* [WORK TO COMPLETE]:
Every line holding the string "Stakeholders" is to be copied from the entries below.

[Items from a data source]
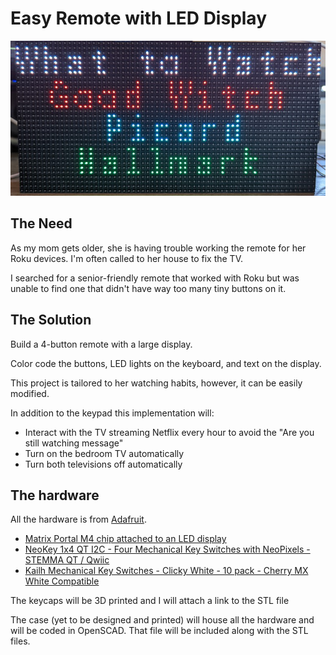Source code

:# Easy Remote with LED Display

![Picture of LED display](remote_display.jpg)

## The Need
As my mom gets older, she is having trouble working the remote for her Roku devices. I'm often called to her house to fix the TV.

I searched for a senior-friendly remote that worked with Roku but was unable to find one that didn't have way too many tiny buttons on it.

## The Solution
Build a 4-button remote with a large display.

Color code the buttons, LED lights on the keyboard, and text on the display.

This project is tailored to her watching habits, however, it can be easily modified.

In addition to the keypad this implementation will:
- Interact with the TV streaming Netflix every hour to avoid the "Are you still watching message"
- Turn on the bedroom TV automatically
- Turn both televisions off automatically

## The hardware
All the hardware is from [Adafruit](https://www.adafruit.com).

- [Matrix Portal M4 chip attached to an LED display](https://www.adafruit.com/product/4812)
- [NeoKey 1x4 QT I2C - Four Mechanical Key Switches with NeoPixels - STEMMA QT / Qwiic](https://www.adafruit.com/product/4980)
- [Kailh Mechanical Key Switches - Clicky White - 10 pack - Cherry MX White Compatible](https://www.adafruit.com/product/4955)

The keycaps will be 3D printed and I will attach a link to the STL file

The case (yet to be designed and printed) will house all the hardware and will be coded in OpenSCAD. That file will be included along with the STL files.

--

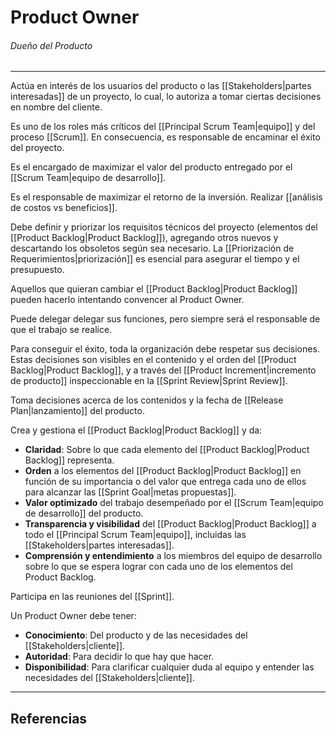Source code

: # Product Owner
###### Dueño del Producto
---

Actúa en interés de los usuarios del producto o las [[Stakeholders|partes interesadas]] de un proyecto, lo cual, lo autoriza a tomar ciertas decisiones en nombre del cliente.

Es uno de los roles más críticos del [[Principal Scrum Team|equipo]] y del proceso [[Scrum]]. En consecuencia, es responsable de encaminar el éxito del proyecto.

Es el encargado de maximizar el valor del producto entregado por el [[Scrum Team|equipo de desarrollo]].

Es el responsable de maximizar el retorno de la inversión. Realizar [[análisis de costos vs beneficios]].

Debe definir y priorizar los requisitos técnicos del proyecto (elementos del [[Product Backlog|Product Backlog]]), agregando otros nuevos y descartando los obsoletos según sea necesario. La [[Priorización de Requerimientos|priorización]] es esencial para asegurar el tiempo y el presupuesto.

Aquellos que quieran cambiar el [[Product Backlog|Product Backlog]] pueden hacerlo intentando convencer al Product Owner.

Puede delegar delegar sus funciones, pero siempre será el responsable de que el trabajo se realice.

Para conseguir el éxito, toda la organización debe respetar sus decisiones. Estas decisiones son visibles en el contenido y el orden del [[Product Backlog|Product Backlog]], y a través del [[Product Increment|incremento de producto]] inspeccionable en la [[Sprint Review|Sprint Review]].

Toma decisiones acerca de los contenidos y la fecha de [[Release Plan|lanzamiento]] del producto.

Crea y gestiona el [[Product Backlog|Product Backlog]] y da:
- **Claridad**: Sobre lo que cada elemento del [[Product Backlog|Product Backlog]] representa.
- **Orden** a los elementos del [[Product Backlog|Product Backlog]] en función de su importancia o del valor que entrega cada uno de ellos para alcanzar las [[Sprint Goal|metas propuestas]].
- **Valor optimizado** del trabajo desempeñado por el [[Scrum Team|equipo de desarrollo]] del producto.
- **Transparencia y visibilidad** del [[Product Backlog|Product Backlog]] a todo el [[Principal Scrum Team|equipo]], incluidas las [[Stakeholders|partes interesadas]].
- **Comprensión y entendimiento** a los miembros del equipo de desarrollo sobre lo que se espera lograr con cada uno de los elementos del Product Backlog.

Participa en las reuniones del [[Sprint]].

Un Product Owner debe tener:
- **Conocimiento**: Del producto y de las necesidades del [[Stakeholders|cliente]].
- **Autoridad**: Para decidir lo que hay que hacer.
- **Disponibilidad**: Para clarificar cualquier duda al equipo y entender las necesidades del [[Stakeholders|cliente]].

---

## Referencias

...

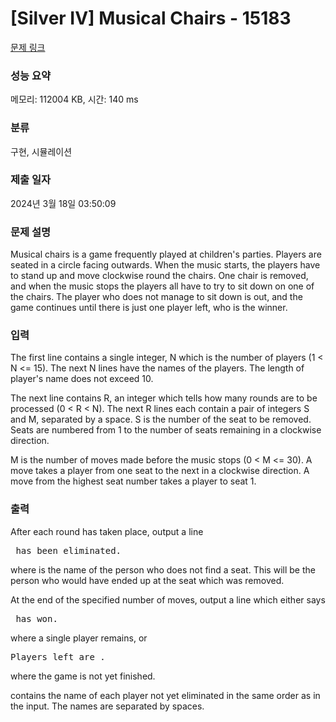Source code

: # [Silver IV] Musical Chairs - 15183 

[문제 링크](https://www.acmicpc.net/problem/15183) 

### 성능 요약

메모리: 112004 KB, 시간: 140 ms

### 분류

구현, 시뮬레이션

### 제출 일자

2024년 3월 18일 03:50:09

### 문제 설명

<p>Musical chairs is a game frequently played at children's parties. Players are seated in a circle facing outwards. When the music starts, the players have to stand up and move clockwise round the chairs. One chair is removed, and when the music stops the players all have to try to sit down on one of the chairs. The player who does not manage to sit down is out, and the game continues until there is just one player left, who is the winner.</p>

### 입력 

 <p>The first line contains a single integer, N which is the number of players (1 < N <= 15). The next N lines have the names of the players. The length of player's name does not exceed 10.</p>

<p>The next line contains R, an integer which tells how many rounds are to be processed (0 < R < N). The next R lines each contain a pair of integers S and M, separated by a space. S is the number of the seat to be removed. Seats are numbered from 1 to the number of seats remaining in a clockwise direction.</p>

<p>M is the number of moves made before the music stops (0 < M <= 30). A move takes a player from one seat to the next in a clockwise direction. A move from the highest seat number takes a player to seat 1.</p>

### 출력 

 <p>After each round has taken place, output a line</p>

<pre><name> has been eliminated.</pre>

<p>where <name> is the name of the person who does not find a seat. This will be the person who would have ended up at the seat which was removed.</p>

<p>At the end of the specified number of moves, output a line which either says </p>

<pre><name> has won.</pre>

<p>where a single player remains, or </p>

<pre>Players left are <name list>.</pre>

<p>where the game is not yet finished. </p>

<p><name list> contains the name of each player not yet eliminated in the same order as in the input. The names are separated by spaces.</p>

* [OUTPUT OF THE TASK]:
Actúa en interés de los usuarios del producto o las [[Stakeholders|partes interesadas]] de un proyecto, lo cual, lo autoriza a tomar ciertas decisiones en nombre del cliente.
- **Transparencia y visibilidad** del [[Product Backlog|Product Backlog]] a todo el [[Principal Scrum Team|equipo]], incluidas las [[Stakeholders|partes interesadas]].
- **Conocimiento**: Del producto y de las necesidades del [[Stakeholders|cliente]].
- **Disponibilidad**: Para clarificar cualquier duda al equipo y entender las necesidades del [[Stakeholders|cliente]].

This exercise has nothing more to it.